If men don’t speak out against misogyny, we’re part of the problem

I wish I could say I was surprised to hear reports of a private Facebook group, in which 200 male UCD students have been sharing and rating stories and photos of girls with whom they claim to have had sex. As grim as it is, there is nothing unprecedented about it. Less than a year ago, details emerged about another Facebook group, titled ‘Girls I’d shift if I was tipsy’. Just days later, one of its members was elected president of the Students’ Union. And just over a week ago, a high-profile misogynist was given a warm welcome by hundreds of students in Theatre L.

When I first read about this latest scandal, two recent incidents immediately sprung to mind. The first involved a group of young male students casually (and very loudly) discussing “the fuckin’ damage” they’d do to a lone woman who had just walked past – and was probably still within earshot.
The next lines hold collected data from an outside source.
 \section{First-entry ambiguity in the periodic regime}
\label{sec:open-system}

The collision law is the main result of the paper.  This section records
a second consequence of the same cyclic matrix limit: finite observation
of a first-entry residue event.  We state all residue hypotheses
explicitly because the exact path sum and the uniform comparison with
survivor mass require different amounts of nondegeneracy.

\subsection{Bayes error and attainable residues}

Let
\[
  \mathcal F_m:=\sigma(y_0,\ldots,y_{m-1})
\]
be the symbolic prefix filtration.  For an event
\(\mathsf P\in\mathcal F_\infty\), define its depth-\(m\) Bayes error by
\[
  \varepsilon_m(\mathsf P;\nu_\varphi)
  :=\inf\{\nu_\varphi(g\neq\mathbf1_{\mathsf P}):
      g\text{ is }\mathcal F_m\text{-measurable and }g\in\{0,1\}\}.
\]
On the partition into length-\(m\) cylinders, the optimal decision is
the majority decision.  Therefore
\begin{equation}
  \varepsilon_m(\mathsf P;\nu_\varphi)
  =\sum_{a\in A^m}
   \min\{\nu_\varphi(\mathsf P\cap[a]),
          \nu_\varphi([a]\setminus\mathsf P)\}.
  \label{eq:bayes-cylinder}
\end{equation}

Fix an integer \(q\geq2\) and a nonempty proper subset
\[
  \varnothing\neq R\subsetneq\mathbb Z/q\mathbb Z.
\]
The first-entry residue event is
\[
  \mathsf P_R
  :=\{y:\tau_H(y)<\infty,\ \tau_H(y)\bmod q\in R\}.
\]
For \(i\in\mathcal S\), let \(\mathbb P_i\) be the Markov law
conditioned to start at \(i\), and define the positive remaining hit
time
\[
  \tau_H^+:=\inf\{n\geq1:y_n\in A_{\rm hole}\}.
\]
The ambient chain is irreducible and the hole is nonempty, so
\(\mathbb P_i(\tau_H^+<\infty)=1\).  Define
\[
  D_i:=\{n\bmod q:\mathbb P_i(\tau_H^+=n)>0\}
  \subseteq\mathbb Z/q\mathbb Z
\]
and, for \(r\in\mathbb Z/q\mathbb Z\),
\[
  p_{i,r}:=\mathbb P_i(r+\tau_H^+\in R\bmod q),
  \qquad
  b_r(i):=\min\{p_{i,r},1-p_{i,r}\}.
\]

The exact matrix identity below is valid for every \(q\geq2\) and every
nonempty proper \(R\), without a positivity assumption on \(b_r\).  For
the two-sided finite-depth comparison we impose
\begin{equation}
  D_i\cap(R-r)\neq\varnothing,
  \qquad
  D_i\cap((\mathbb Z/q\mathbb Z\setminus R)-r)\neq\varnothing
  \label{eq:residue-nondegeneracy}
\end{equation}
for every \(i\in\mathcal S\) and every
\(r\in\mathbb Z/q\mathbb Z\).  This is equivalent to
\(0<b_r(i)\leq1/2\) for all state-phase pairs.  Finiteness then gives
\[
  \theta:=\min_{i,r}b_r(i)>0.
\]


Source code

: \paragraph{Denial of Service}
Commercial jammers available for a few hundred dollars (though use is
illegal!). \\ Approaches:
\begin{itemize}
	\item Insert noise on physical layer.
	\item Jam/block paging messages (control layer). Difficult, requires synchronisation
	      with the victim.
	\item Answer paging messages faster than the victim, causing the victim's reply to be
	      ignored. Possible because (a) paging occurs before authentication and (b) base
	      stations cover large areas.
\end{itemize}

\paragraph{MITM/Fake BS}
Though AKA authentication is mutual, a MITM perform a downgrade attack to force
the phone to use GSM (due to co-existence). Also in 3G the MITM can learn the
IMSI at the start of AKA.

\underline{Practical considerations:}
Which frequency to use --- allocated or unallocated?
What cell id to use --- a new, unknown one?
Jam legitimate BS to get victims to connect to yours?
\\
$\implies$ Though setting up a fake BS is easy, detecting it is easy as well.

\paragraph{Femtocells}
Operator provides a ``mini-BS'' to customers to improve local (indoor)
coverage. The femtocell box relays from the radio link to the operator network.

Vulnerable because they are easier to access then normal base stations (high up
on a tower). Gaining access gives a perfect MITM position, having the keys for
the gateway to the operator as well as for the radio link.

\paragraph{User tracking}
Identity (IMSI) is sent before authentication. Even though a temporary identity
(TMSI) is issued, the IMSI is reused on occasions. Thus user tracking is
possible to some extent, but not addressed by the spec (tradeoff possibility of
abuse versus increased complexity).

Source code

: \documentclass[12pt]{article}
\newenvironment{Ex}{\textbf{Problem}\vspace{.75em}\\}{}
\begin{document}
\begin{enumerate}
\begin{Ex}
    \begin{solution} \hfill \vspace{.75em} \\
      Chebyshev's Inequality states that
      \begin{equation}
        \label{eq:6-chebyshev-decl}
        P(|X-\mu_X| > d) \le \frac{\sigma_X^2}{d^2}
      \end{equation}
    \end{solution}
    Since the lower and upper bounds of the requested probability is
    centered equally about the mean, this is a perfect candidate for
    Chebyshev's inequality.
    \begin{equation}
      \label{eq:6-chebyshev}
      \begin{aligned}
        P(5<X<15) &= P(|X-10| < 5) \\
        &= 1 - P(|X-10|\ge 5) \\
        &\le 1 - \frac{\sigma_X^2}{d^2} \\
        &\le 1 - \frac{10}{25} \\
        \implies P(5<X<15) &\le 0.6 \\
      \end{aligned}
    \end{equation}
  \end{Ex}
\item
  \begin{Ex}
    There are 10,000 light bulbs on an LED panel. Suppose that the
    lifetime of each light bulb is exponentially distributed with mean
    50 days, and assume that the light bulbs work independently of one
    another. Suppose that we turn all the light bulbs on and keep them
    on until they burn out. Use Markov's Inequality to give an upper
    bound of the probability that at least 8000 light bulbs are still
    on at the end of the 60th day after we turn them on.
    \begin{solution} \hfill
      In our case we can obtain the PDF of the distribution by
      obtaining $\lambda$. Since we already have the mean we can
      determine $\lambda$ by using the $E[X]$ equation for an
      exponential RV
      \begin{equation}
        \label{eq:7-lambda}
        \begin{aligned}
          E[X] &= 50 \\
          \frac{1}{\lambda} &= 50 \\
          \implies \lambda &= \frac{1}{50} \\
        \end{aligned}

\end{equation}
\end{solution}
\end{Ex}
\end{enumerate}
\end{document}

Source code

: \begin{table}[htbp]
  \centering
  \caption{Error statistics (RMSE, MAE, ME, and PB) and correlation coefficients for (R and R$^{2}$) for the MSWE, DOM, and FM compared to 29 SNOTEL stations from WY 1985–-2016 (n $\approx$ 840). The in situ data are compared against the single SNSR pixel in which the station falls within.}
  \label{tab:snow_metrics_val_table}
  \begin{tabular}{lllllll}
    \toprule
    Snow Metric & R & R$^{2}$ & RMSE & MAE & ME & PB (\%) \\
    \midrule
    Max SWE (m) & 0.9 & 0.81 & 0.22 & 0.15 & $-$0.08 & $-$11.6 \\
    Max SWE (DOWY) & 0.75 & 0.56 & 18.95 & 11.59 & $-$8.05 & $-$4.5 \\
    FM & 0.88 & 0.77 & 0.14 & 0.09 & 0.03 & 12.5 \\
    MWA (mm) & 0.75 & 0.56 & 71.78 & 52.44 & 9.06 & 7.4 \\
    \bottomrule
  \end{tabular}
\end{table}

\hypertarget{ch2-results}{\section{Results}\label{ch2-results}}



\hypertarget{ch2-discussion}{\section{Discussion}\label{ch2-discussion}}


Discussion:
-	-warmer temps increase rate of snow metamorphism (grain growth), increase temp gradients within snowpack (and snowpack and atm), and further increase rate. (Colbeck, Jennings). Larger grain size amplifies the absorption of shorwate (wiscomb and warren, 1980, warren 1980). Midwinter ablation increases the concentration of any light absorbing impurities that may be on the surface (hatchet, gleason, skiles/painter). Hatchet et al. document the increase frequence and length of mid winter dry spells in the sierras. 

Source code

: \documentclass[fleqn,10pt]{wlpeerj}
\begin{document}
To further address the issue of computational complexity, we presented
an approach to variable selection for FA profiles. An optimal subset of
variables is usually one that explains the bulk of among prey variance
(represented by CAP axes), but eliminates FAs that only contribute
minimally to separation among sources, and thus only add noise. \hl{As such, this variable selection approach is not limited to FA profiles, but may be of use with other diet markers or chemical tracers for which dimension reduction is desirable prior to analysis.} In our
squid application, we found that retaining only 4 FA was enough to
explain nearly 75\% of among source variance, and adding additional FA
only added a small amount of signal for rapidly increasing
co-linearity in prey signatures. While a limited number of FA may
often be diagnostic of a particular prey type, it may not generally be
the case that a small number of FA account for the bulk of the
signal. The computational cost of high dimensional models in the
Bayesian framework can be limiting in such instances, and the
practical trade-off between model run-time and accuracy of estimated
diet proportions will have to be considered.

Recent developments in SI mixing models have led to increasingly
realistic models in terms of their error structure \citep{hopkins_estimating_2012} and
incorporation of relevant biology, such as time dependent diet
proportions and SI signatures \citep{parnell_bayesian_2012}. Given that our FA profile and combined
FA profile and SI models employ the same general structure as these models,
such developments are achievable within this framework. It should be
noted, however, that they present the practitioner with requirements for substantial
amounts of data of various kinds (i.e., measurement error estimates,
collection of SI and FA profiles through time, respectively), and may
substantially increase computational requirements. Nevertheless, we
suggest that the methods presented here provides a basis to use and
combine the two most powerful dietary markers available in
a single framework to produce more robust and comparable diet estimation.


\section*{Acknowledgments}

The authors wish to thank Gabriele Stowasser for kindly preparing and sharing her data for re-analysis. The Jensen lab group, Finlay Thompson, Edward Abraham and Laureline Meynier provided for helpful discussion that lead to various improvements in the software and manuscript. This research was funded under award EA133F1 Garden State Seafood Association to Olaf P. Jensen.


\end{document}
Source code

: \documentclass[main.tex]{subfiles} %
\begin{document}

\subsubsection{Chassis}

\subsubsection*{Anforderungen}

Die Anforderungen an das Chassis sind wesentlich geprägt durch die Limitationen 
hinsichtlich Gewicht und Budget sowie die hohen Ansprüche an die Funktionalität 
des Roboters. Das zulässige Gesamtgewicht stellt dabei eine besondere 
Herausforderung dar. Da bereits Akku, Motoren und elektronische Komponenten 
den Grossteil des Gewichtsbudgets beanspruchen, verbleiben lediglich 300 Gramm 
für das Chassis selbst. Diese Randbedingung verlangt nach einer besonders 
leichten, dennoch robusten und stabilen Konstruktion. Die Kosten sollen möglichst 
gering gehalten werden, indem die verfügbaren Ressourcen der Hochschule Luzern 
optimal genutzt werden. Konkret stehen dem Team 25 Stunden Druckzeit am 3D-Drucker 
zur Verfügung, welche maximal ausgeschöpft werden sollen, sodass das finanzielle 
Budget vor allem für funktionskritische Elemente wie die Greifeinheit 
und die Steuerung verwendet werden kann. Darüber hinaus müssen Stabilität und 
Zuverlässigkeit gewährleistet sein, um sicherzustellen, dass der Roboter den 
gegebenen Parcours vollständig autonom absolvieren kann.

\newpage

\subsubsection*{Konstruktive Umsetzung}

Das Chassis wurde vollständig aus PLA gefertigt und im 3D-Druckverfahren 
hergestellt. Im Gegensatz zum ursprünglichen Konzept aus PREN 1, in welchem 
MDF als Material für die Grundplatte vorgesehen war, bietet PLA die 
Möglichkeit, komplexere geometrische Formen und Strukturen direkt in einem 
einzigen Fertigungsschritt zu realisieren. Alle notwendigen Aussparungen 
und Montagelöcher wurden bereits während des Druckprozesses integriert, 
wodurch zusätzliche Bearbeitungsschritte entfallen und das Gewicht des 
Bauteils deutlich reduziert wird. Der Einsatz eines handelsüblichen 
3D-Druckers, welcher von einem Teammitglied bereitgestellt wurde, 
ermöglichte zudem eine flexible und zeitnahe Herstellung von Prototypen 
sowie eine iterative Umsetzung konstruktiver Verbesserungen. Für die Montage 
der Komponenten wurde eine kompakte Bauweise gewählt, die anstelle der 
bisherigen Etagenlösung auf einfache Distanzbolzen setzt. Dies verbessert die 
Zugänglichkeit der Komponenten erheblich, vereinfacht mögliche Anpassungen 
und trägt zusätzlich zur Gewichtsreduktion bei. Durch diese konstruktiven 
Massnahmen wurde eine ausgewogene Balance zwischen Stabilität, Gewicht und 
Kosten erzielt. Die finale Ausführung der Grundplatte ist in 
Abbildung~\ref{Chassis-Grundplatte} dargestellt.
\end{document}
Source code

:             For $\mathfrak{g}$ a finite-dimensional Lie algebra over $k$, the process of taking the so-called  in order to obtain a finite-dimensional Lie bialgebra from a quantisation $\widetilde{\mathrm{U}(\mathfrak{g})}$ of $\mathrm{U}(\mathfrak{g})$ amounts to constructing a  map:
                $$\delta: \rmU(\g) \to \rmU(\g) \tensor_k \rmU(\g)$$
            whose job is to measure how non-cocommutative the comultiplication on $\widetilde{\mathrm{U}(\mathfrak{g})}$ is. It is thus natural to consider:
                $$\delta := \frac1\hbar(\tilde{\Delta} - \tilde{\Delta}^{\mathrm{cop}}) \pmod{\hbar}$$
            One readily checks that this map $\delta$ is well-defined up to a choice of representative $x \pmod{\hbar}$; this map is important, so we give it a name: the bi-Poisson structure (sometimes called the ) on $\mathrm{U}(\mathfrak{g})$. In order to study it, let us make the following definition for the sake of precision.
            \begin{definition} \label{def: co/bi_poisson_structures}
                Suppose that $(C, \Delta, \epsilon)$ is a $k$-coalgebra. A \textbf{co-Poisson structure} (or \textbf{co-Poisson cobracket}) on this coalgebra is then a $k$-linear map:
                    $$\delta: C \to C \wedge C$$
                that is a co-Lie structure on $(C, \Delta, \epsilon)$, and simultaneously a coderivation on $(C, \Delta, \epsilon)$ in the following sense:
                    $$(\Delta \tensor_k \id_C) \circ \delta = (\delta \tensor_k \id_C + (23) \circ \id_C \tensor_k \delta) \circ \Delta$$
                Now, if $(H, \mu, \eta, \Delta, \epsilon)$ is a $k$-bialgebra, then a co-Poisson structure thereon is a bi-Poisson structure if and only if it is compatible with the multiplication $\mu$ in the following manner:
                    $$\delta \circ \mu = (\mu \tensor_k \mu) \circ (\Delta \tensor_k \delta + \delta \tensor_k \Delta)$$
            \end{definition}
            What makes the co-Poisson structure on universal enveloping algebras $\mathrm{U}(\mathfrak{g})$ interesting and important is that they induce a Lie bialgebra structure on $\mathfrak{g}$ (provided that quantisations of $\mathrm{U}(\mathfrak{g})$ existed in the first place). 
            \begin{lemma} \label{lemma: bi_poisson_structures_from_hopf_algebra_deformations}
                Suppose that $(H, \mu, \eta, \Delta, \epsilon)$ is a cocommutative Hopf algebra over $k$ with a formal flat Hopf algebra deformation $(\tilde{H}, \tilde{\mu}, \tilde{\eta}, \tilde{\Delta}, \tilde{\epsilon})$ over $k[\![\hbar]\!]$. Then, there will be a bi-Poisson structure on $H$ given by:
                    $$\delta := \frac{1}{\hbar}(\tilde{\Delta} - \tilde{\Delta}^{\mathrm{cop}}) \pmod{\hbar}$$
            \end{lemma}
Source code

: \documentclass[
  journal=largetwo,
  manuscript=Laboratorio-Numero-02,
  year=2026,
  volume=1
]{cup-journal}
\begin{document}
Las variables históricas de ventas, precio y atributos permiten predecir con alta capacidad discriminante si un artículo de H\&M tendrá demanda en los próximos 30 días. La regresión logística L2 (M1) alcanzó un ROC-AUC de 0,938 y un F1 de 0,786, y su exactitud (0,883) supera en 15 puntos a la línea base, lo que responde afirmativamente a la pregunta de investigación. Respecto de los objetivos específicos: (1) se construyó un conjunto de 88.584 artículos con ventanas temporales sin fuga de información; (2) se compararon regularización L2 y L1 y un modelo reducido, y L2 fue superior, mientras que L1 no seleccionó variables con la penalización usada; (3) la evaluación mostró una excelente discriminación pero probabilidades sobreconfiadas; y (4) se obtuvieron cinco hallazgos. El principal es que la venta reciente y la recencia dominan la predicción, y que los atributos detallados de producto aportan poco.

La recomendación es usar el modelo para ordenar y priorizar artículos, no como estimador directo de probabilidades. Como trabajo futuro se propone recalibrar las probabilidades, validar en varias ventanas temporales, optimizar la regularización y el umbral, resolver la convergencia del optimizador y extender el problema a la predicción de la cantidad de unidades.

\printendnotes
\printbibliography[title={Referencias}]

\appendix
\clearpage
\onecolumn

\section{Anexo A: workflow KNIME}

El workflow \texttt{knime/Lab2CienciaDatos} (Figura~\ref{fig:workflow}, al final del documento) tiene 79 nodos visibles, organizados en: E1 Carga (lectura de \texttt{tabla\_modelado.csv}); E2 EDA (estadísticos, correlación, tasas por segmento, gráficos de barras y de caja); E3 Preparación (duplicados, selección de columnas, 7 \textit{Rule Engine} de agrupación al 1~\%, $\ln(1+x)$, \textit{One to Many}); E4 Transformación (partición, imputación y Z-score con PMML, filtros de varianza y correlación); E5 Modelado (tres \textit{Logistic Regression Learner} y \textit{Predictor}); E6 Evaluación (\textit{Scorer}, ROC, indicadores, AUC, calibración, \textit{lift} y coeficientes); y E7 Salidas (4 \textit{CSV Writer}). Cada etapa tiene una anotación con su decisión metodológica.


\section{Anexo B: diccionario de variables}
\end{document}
I said nothing because I didn’t want to create a scene. This happened when I was waiting outside a lecture theatre in the Agriculture and Food Sciences Building in UCD. I hate having classes there because it’s possibly the only building that makes the Arts Block feel bright and airy. I also hate it because it happens to be heavily populated by the kind of boorish twats who bring back unpleasant memories of secondary school.

The second incident occurred in the James Joyce Library, during the Christmas exams. A couple of lads (Ag Science students again, for what it’s worth) were trying to decide whether a girl on Facebook was old enough to “destroy”. The consensus was that they’d be prepared to “do time” for her. They said lots of other stuff too, but I don’t see any point in repeating it for shock-value. After a couple of minutes, I turned around and gave them that passive-aggressive ‘look’ that you give someone in a library when you want them to shut the fuck up, but don’t want to create a scene by telling them to shut the fuck up. And that was that. Their conversation continued, but in the form of indecipherable mumbling.

Maybe they were members of that Facebook group. Maybe the girl they were discussing was one of its victims. Maybe if I had actually been brave enough to call them out on their arseholery, they might have stopped and taken a long, hard look at themselves. That hypothetical chain of events might be highly unlikely, and maybe it’s even more unlikely that they’d take heed of a sanctimonious scolding from some eavesdropping mature student anyway, but as long as men like me are too meek and cowardly to speak out against this kind of shit, it will not stop happening.

When men, as a collective group, are criticised over stuff like this, it’s inevitable that some will react with that familiar shrill, overly defensive cry of “NOT ALL MEN!” – as though a perceived unfair generalisation is the real issue here. But until all men – or even just most men – are prepared to actively challenge this poisonous, dehumanising culture when we see it among our peers or colleagues, we will continue to be part of the problem.